In determining whether an individual is not “without fault” or, alternatively, “with fault,” section 10.320 of Title 20 of the Code of Federal Regulations states in pertinent part:
“An individual is with fault in the creation of an overpayment who:
“(1) Made an incorrect statement as to a material fact which the individual knew or should have known to be incorrect; or
“(2) Failed to furnish information which the individual knew or should have known to be material; or
“(3) With respect to the overpaid individual only, accepted a payment which the individual knew or should have been expected to know was incorrect.”[8]
The Board finds that appellant was at fault in the matter of the overpayment in the amount of $2,124.00 for the reason that he accepted a payment he knew or should have known was incorrect. On June 22, 1993 the Office determined that appellant received an overpayment of compensation in the amount of $10,745.75 which arose because he received compensation from May 19, 1991 to September 19, 1992, a period during which he was not entitled to compensation. Appellant subsequently did not receive any compensation under this case file until April 1997. He knew or should have known that the resumption of payments in April 1997 was incorrect and for this reason is at fault in the matter of the overpayment in the amount of $2,124.00.
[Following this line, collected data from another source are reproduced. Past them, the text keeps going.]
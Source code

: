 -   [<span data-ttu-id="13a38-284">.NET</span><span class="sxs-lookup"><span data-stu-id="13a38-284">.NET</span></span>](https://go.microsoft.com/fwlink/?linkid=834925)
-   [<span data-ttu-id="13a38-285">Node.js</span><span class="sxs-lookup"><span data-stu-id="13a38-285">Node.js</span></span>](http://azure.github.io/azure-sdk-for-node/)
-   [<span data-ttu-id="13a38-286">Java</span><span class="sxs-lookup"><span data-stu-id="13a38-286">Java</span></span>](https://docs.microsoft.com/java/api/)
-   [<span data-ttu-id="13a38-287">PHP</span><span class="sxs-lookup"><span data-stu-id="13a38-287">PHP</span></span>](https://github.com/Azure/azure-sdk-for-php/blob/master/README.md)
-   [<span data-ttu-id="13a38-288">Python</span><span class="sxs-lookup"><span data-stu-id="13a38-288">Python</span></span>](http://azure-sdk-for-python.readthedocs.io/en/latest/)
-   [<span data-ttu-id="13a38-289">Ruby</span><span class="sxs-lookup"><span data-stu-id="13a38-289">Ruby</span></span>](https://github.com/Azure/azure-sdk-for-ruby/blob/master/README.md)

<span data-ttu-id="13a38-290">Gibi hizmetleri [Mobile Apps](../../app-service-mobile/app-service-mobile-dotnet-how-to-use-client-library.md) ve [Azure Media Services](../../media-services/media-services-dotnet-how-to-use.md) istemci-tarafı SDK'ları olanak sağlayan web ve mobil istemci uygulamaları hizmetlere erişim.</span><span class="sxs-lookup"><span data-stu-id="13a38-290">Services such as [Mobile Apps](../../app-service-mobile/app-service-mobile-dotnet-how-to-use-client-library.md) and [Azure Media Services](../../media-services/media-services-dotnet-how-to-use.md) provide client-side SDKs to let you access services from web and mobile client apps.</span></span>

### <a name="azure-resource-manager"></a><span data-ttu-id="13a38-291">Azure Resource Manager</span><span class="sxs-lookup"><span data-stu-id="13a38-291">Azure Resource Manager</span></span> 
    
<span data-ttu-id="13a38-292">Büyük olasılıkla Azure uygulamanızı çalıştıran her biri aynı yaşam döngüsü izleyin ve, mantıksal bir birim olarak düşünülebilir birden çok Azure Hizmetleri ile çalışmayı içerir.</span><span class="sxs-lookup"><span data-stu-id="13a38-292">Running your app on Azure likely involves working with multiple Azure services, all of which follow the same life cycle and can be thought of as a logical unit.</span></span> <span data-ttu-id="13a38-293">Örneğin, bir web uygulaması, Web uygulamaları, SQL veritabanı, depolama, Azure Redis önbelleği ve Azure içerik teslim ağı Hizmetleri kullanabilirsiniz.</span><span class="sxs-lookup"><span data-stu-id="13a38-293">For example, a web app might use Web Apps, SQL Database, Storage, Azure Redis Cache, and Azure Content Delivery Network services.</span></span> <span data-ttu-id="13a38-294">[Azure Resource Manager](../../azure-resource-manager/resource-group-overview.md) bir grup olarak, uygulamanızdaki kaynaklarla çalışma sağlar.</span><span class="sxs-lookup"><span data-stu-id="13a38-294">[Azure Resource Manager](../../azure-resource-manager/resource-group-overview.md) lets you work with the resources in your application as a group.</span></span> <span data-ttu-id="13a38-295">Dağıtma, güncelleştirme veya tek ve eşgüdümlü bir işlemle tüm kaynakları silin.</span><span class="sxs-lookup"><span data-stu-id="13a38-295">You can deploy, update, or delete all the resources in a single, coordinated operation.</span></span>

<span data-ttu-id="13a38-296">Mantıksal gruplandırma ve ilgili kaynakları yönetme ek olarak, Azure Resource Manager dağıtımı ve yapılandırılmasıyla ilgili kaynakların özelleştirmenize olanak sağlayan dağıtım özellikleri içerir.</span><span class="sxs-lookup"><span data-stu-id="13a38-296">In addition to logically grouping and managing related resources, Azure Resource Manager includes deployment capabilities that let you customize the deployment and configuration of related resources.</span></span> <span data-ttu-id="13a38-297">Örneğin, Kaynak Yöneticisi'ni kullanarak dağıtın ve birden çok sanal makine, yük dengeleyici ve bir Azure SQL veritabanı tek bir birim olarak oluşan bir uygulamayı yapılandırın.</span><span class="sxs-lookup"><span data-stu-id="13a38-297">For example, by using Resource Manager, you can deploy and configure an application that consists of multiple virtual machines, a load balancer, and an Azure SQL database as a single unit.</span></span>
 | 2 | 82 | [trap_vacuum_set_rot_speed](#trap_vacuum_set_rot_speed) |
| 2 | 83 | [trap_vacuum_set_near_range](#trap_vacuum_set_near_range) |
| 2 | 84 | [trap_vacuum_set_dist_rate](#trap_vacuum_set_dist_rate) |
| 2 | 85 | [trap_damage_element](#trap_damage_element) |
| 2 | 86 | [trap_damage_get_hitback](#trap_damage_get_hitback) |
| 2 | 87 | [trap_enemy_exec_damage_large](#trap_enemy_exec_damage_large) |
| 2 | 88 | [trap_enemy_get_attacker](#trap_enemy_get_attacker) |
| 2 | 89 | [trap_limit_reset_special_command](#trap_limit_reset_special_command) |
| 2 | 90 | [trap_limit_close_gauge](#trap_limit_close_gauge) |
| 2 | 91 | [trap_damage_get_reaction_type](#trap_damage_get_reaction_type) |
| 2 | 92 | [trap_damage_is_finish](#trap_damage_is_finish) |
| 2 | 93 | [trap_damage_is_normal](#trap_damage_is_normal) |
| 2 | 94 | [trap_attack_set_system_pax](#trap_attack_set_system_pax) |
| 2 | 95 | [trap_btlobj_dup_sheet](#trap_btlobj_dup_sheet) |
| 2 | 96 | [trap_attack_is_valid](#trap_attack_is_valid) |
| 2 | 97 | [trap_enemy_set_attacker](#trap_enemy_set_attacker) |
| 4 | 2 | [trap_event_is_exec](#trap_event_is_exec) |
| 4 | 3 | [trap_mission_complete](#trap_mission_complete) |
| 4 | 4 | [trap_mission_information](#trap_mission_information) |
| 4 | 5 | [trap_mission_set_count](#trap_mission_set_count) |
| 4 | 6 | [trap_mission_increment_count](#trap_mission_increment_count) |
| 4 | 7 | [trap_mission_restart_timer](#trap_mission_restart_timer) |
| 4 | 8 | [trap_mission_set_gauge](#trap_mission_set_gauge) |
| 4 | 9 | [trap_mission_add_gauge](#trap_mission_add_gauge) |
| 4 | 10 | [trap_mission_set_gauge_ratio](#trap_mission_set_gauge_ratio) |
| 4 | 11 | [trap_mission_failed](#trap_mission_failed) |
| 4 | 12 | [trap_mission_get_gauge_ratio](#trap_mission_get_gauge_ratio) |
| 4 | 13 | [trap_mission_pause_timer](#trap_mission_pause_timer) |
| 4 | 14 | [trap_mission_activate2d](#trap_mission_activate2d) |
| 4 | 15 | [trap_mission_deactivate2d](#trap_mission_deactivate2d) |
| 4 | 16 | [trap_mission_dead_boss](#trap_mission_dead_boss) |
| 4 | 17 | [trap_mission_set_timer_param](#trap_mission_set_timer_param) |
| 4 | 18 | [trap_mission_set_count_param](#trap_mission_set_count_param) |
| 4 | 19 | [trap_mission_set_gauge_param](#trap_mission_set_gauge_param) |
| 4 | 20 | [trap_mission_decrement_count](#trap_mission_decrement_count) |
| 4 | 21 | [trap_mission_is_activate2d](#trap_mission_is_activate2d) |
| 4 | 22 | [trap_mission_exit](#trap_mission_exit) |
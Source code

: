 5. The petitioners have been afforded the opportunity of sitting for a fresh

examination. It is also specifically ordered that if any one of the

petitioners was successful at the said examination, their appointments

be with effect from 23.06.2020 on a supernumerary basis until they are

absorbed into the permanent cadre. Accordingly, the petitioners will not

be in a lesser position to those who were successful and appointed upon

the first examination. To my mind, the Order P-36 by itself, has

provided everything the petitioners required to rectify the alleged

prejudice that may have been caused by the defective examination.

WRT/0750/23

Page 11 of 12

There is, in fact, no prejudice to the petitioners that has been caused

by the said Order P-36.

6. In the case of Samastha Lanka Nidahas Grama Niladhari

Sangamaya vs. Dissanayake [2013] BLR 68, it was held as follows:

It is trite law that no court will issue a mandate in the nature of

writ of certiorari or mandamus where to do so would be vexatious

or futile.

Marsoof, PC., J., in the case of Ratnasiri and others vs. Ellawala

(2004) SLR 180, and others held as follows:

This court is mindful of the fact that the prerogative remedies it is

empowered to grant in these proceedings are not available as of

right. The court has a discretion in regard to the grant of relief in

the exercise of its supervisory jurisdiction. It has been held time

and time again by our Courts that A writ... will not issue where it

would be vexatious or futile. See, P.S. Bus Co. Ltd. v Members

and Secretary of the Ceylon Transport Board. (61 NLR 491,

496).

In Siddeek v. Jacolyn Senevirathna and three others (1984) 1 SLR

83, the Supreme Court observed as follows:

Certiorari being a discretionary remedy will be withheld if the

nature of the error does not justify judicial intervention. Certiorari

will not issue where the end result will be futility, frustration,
The decision of the Office of Workers’ Compensation Programs dated April 14, 1998 is affirmed. The decisions of the Office dated April 7, 1998 and October 9, 1997 are set aside and the case remanded to the Office for further action consistent with this decision of the Board.
Dated, Washington, D.C.
June 27, 2000
Michael J. Walsh
Chairman
David S. Gerson
Member
Michael E. Groom
Alternate Member
[1] The Office had accepted that appellant sustained a right inguinal hernia on September 24, 1986 while working at the Bureau of Land Management as a temporary fire fighter. On June 22, 1993 the Office found that appellant received an overpayment of compensation in the amount of $10,745.75 that occurred because he received compensation for partial disability from May 19, 1991 to September 19, 1992, a period during which he was not entitled to compensation.
[2] These preliminary determinations were reissuances of ones sent earlier but returned by the U.S. Postal Service.